• _Work item_:
Please print every record below exactly as it appears, but leave out the pictures.

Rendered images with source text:
# # # #
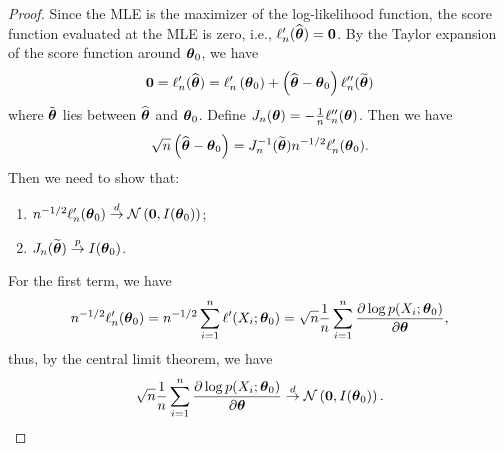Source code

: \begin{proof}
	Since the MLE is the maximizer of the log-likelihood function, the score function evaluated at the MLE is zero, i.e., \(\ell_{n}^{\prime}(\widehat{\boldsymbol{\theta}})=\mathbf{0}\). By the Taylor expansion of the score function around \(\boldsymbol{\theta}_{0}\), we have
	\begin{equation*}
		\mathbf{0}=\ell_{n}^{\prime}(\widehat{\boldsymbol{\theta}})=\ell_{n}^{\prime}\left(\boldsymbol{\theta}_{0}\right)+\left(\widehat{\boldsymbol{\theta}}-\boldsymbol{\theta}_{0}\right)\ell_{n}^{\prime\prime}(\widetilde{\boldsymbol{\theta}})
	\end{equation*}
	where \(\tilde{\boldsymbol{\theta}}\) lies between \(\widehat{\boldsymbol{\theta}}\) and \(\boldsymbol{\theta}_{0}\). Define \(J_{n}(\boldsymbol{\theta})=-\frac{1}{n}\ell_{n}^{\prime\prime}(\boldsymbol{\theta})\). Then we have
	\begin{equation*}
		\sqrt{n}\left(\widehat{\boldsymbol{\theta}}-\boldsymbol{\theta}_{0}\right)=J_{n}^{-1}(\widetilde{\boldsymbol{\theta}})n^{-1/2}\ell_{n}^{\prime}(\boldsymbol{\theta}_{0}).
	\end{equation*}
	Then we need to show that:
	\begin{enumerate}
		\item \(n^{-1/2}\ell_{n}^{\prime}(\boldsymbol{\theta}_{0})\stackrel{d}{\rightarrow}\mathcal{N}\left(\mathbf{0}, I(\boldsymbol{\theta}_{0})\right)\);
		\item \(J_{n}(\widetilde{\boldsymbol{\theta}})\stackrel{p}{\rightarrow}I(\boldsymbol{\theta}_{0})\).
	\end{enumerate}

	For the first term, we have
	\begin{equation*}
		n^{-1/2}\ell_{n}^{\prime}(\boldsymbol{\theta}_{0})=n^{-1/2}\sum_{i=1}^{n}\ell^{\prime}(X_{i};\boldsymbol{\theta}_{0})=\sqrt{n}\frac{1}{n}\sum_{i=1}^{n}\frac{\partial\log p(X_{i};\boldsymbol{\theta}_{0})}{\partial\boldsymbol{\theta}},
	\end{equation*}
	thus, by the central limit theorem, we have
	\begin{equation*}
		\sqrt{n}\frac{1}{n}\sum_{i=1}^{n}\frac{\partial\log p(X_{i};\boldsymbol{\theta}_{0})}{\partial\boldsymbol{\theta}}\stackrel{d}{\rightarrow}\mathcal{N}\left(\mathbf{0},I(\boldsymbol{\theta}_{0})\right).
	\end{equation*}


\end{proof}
# # # #
• _Your response_:
Source code

: \begin{proof}
	Since the MLE is the maximizer of the log-likelihood function, the score function evaluated at the MLE is zero, i.e., \(\ell_{n}^{\prime}(\widehat{\boldsymbol{\theta}})=\mathbf{0}\). By the Taylor expansion of the score function around \(\boldsymbol{\theta}_{0}\), we have
	\begin{equation*}
		\mathbf{0}=\ell_{n}^{\prime}(\widehat{\boldsymbol{\theta}})=\ell_{n}^{\prime}\left(\boldsymbol{\theta}_{0}\right)+\left(\widehat{\boldsymbol{\theta}}-\boldsymbol{\theta}_{0}\right)\ell_{n}^{\prime\prime}(\widetilde{\boldsymbol{\theta}})
	\end{equation*}
	where \(\tilde{\boldsymbol{\theta}}\) lies between \(\widehat{\boldsymbol{\theta}}\) and \(\boldsymbol{\theta}_{0}\). Define \(J_{n}(\boldsymbol{\theta})=-\frac{1}{n}\ell_{n}^{\prime\prime}(\boldsymbol{\theta})\). Then we have
	\begin{equation*}
		\sqrt{n}\left(\widehat{\boldsymbol{\theta}}-\boldsymbol{\theta}_{0}\right)=J_{n}^{-1}(\widetilde{\boldsymbol{\theta}})n^{-1/2}\ell_{n}^{\prime}(\boldsymbol{\theta}_{0}).
	\end{equation*}
	Then we need to show that:
	\begin{enumerate}
		\item \(n^{-1/2}\ell_{n}^{\prime}(\boldsymbol{\theta}_{0})\stackrel{d}{\rightarrow}\mathcal{N}\left(\mathbf{0}, I(\boldsymbol{\theta}_{0})\right)\);
		\item \(J_{n}(\widetilde{\boldsymbol{\theta}})\stackrel{p}{\rightarrow}I(\boldsymbol{\theta}_{0})\).
	\end{enumerate}

	For the first term, we have
	\begin{equation*}
		n^{-1/2}\ell_{n}^{\prime}(\boldsymbol{\theta}_{0})=n^{-1/2}\sum_{i=1}^{n}\ell^{\prime}(X_{i};\boldsymbol{\theta}_{0})=\sqrt{n}\frac{1}{n}\sum_{i=1}^{n}\frac{\partial\log p(X_{i};\boldsymbol{\theta}_{0})}{\partial\boldsymbol{\theta}},
	\end{equation*}
	thus, by the central limit theorem, we have
	\begin{equation*}
		\sqrt{n}\frac{1}{n}\sum_{i=1}^{n}\frac{\partial\log p(X_{i};\boldsymbol{\theta}_{0})}{\partial\boldsymbol{\theta}}\stackrel{d}{\rightarrow}\mathcal{N}\left(\mathbf{0},I(\boldsymbol{\theta}_{0})\right).
	\end{equation*}


\end{proof}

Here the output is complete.